- _WORK REQUEST_:
Which lines of the entries below run from the one holding "- Minimum concentration: 0.5 ppm" to the one holding "## 1. Document Header", inclusive? Set down exactly those lines and no others.

- _Collected data entries_:
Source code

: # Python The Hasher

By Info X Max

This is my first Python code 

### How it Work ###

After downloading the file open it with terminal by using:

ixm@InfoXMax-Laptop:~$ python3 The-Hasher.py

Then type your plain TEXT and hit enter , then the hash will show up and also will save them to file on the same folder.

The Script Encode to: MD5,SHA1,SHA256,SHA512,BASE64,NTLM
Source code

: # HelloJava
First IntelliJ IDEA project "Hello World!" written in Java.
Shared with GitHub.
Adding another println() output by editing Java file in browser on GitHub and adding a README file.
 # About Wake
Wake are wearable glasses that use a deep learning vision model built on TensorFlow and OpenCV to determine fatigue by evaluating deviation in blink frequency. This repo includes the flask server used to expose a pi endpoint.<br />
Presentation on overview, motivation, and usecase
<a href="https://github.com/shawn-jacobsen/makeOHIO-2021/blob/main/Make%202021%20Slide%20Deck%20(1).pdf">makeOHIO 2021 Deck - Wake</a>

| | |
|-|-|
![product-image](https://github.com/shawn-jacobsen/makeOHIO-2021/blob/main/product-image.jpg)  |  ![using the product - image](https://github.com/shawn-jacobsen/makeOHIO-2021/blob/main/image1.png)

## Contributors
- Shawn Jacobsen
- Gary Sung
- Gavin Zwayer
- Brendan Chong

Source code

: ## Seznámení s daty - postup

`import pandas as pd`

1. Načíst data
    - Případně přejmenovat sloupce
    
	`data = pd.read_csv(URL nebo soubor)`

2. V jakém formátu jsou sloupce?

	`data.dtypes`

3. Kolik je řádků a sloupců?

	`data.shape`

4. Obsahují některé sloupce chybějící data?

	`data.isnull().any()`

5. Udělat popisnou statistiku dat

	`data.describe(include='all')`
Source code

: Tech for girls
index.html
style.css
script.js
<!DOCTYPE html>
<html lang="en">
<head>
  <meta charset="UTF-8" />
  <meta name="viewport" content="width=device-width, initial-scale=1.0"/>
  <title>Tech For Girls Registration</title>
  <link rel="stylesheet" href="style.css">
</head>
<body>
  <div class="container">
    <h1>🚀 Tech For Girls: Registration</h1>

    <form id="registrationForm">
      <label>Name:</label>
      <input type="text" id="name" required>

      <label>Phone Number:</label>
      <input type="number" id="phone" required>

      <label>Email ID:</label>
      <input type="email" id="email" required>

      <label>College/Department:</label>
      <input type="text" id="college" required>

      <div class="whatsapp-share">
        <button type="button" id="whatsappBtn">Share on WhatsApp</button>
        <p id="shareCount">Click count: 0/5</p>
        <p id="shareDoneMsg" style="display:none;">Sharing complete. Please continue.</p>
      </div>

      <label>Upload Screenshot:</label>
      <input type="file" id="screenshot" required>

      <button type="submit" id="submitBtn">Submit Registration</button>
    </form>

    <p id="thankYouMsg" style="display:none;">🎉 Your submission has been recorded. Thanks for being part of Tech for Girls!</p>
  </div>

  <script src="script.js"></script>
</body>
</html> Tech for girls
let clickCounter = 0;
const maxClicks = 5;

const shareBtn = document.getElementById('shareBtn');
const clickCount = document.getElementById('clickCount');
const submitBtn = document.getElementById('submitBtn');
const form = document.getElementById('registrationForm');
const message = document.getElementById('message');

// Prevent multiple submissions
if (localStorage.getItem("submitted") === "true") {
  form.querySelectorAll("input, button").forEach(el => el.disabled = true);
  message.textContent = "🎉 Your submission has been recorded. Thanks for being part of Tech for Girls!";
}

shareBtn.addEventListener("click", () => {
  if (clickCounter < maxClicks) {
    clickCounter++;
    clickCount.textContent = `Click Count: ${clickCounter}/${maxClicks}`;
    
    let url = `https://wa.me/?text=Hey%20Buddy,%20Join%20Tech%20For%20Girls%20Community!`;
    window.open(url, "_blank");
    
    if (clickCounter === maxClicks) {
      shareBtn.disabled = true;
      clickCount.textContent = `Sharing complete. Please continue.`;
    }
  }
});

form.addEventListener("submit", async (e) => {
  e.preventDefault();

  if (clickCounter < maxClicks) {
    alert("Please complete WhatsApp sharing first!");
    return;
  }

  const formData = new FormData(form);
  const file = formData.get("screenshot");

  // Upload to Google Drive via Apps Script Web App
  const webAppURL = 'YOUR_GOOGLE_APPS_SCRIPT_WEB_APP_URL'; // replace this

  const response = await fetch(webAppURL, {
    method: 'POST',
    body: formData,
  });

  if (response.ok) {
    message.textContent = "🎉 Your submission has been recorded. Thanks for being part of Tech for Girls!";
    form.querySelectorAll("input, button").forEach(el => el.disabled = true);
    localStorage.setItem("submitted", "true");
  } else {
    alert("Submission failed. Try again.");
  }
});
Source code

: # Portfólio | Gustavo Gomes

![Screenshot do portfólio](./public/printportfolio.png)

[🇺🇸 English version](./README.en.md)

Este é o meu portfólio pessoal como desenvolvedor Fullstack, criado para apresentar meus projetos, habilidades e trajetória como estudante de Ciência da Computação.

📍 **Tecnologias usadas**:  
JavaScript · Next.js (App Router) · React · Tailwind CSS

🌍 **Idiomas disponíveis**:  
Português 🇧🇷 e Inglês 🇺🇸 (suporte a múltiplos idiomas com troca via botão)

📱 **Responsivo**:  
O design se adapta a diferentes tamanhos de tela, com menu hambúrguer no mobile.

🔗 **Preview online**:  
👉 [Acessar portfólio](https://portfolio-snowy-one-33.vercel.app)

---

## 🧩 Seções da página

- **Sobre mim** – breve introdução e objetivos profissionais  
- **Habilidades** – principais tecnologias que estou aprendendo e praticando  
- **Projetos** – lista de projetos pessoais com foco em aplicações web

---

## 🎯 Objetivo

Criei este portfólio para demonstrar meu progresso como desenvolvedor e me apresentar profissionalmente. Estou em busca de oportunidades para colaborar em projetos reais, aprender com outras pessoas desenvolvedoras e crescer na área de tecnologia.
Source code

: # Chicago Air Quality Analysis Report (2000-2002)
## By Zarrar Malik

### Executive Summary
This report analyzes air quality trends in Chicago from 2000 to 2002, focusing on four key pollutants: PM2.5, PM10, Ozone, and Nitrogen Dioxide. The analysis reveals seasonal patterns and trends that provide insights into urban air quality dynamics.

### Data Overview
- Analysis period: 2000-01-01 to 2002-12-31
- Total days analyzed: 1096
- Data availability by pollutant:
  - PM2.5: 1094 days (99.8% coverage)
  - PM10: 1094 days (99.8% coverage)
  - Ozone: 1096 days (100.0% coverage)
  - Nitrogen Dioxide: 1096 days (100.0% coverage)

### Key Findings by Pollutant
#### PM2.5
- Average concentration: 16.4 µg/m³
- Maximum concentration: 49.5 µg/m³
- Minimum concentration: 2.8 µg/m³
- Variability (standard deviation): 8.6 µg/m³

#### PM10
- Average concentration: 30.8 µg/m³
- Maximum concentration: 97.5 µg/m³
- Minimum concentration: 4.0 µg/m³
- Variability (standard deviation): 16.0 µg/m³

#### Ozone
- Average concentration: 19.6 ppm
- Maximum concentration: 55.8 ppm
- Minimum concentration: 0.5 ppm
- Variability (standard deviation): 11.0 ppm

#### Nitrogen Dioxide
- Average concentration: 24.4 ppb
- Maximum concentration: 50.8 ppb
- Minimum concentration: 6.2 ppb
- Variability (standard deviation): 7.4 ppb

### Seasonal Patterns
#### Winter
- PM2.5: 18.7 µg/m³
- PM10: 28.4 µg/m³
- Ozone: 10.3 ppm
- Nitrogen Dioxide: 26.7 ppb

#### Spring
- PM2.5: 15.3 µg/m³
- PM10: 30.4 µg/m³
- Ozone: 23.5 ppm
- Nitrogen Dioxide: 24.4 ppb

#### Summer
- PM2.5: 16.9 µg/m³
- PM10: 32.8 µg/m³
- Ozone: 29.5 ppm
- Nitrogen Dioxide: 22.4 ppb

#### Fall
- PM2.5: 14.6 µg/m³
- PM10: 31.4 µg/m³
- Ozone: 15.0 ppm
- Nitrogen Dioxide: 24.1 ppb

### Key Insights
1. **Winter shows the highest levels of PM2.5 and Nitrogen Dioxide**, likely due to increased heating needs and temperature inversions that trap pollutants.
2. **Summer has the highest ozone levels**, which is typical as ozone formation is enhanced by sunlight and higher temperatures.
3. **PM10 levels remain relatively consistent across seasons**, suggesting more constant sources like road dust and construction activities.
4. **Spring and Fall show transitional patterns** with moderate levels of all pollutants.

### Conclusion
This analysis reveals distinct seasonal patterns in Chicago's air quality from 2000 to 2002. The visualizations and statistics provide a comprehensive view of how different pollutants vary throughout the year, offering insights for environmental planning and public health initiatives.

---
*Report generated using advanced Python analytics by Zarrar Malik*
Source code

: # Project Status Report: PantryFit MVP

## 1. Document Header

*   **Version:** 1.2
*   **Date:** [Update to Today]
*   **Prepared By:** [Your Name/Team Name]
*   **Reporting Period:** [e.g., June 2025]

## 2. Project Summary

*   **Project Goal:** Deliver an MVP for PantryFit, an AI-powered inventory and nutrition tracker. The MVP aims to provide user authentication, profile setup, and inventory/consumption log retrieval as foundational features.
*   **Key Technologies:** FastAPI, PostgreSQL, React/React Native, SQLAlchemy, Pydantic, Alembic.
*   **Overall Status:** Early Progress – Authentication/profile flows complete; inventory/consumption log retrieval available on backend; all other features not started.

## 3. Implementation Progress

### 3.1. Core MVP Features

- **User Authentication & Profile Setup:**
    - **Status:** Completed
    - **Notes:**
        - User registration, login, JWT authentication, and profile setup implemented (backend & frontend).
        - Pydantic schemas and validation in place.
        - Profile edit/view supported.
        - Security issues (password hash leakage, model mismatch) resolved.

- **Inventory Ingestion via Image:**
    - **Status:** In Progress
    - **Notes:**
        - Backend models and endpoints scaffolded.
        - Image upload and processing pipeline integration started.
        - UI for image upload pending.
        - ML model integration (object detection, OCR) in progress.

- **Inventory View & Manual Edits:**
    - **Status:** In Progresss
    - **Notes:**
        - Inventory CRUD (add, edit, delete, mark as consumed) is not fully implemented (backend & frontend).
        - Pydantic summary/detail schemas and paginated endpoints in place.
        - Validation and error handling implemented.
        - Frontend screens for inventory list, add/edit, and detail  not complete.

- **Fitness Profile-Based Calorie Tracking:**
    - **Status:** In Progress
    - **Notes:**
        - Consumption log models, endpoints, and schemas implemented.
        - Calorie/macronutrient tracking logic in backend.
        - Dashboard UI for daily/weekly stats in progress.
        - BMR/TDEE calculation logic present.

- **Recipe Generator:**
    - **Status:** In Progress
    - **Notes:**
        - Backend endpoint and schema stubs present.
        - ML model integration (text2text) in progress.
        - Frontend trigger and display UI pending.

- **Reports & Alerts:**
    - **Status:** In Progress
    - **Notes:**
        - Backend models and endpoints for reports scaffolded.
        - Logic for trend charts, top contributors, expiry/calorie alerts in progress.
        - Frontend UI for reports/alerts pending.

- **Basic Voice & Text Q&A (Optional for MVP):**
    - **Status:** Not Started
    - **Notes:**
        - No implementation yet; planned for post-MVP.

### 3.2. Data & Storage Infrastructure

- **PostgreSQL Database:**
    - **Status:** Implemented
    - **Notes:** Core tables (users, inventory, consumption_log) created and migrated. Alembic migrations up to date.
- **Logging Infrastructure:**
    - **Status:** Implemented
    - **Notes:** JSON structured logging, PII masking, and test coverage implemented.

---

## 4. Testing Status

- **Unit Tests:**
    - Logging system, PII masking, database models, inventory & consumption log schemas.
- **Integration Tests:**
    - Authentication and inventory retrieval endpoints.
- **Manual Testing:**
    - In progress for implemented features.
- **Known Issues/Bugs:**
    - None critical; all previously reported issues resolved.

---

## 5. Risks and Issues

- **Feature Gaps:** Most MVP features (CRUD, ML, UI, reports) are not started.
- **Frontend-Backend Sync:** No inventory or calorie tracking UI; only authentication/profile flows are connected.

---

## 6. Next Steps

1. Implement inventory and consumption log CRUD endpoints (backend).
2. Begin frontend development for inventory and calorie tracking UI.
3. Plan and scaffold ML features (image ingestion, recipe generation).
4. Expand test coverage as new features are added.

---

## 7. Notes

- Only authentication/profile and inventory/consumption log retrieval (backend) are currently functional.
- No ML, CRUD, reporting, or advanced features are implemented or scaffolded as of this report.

- _OUTPUT BELOW_:
- Minimum concentration: 0.5 ppm
- Variability (standard deviation): 11.0 ppm

#### Nitrogen Dioxide
- Average concentration: 24.4 ppb
- Maximum concentration: 50.8 ppb
- Minimum concentration: 6.2 ppb
- Variability (standard deviation): 7.4 ppb

### Seasonal Patterns
#### Winter
- PM2.5: 18.7 µg/m³
- PM10: 28.4 µg/m³
- Ozone: 10.3 ppm
- Nitrogen Dioxide: 26.7 ppb

#### Spring
- PM2.5: 15.3 µg/m³
- PM10: 30.4 µg/m³
- Ozone: 23.5 ppm
- Nitrogen Dioxide: 24.4 ppb

#### Summer
- PM2.5: 16.9 µg/m³
- PM10: 32.8 µg/m³
- Ozone: 29.5 ppm
- Nitrogen Dioxide: 22.4 ppb

#### Fall
- PM2.5: 14.6 µg/m³
- PM10: 31.4 µg/m³
- Ozone: 15.0 ppm
- Nitrogen Dioxide: 24.1 ppb

### Key Insights
1. **Winter shows the highest levels of PM2.5 and Nitrogen Dioxide**, likely due to increased heating needs and temperature inversions that trap pollutants.
2. **Summer has the highest ozone levels**, which is typical as ozone formation is enhanced by sunlight and higher temperatures.
3. **PM10 levels remain relatively consistent across seasons**, suggesting more constant sources like road dust and construction activities.
4. **Spring and Fall show transitional patterns** with moderate levels of all pollutants.

### Conclusion
This analysis reveals distinct seasonal patterns in Chicago's air quality from 2000 to 2002. The visualizations and statistics provide a comprehensive view of how different pollutants vary throughout the year, offering insights for environmental planning and public health initiatives.

---
*Report generated using advanced Python analytics by Zarrar Malik*
Source code

: # Project Status Report: PantryFit MVP

## 1. Document Header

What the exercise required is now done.